Keyifli okumalar diliyorum
Boynu eğik bir şekilde yanıma yaklaşan Erenden hiç hoşlanmış değildim. Rüyanın üstünden bir gün geçmiş ve hala kadını bulamamıştık.
Nasıl olurda bu şekilde saklanabilirdi?
Yada neden, niye saklanıyordu?
"Abi" diye mahçupça konuştu Eren
"Bir işi de adam akıllı yapın amına koyim! Kaç gün oldu lan, kaç gündür arıyorsunuz siz? Bir kadını bulmak bu kadar mı zor" elimle sertçe masaya vurmuştum.
Elim değilde masa kırılmışa benziyordu
"Kamera kayıtlarının hepsi silinmiş. Geçtiğiniz her sokakağı gören kameralardaki o görüntüler silinmiş" bu kişi yada kişiler kimse bizden bile hızlıydılar.
Ve en önemlisi neden kendisiyle konuşmama izin vermiyordu?
"Meteyi ara ve buraya çağır. İstanbuldaki işi hemen bırakıp buraya gelsin" Eren itiraz edecekken sesimle susturdum. "Meteyi çağır Eren! Siz bir bok yapamıyorsunuz bari o yapsın"
Meteyi neredeyse 5 yıldır tanıyordum. Kendisi dünya üzerinde ki en iyi bilişimcilerden olup benimde koca şirket güvenliğimi kendi koruyordu. Bu zamana kadar ne bir siber saldırı ne de virüs bulaşıp işlerin tehlikeye girmesine imkan vermemişti.

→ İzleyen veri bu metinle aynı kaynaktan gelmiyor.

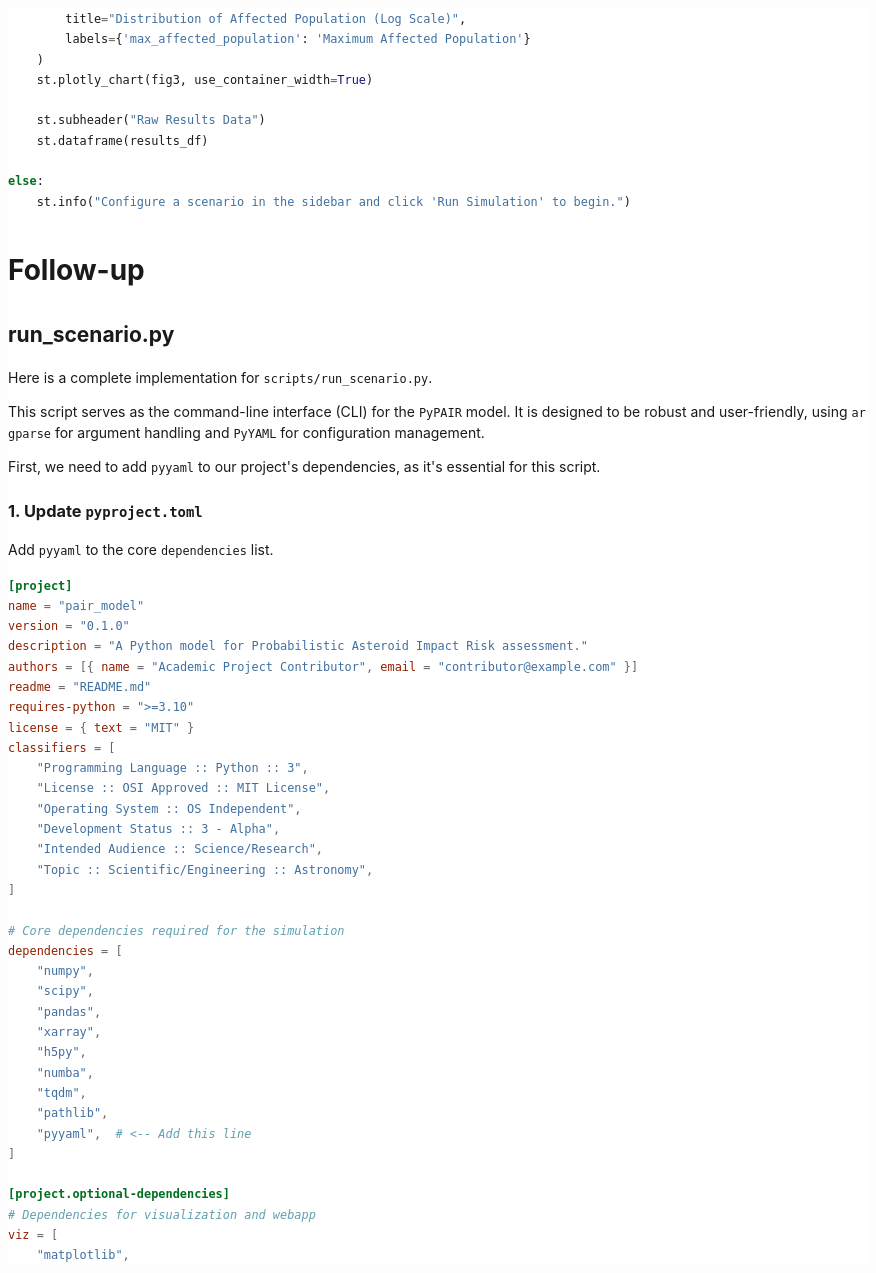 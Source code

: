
 ```python
        title="Distribution of Affected Population (Log Scale)",
        labels={'max_affected_population': 'Maximum Affected Population'}
    )
    st.plotly_chart(fig3, use_container_width=True)

    st.subheader("Raw Results Data")
    st.dataframe(results_df)

else:
    st.info("Configure a scenario in the sidebar and click 'Run Simulation' to begin.")
```

# Follow-up

## run_scenario.py

Here is a complete implementation for `scripts/run_scenario.py`.

This script serves as the command-line interface (CLI) for the `PyPAIR` model. It is designed to be robust and user-friendly, using `argparse` for argument handling and `PyYAML` for configuration management.

First, we need to add `pyyaml` to our project's dependencies, as it's essential for this script.

### 1. Update `pyproject.toml`

Add `pyyaml` to the core `dependencies` list.

```toml
[project]
name = "pair_model"
version = "0.1.0"
description = "A Python model for Probabilistic Asteroid Impact Risk assessment."
authors = [{ name = "Academic Project Contributor", email = "contributor@example.com" }]
readme = "README.md"
requires-python = ">=3.10"
license = { text = "MIT" }
classifiers = [
    "Programming Language :: Python :: 3",
    "License :: OSI Approved :: MIT License",
    "Operating System :: OS Independent",
    "Development Status :: 3 - Alpha",
    "Intended Audience :: Science/Research",
    "Topic :: Scientific/Engineering :: Astronomy",
]

# Core dependencies required for the simulation
dependencies = [
    "numpy",
    "scipy",
    "pandas",
    "xarray",
    "h5py",
    "numba",
    "tqdm",
    "pathlib",
    "pyyaml",  # <-- Add this line
]

[project.optional-dependencies]
# Dependencies for visualization and webapp
viz = [
    "matplotlib",
```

Ereninde itiraz etmesinin sebebi Mete buraya gelirse Türkiyedeki şirketlere zarar gelebilir olma ihtimaliydi
Aptal değildim
Sadece bir kişiyi bulmak uğruna yıllardır emek verip oldukça yüksek düzeye getirdiğim şirkete birşey olmasına izin vermezdim.
Alp vardı birde
Metenin yıllardır geliştirdiği çocuk
Oda Mete kadar iyiydi ve o buradayken eminimki şirketin güvenliğini çekip çevirecekti.
"Yerine de bir süreliğine Alp geçsin" bir şey diyemedi Eren fakat hoşuna gitmişe benzemiyordu bu fikir.
"Tamam abi" diyerek çıktı odadan
Bakışlarım saate döndüğünde 6 olduğunu gördüm. Normalde otele geçmem gece yarısını bulurken bu gece Su ile son gecemiz olduğu için eve erken gitmek istiyordum.
Masadan sigara ve telefonu aldığımda telefonun titremesiyle bakışlarımı telefona doğru çevirdim, otelde bekleyen korumadan gelmişti mesaj
'Abi Ömer Bey geldi az önce, Su hanımla birlikte odadalar'
Ömer İngiltereye mi gelmişti?
Benim neden haberim yoktu? Ayrıca ne sikime Su ile aynı odada baş başa kalma gereği duyuyordu?
Hızla dövüş kursundan çıkarak arabama bindim. Buraya yakın olan otele 5 dakika içinde son süratle varmıştım.
Arabayı nereye koyduğumu dahi akıl etmezken hızla içeri girip asansöre yöneldim.
Bize özel ayırttığım katta korumalar dışında kimse yoktu. Kartla içeri girdiğimde göründüğüm görüntüyle kan beynime sıçramışdı
Ömer Su'nun dudaklarını sömürüyordu. İçimi kaplayan kıskançlık hissiyle içim öfkeyle dolmuştu
"Ne yapıyorsun lan sen" diye kükreyişim doldurdu odayı
Benim geldiğimi sesimle fark eden ikili hızla ayrıldı. Su gözlerini sonuna kadar açmış bir şekilde şaşkınca bana bakıyordu
Ömerse Su'nun tam aksine rahat rahat başını bana doğru çevirmişti.
"Abi açıklayabilirim" diye lafa giren Su'ya karşı "Benim sevdiğim ve bana ihanet eden kadının kardeşiyle dudak dudağa olmanın neyini açıklayacaksın Su?"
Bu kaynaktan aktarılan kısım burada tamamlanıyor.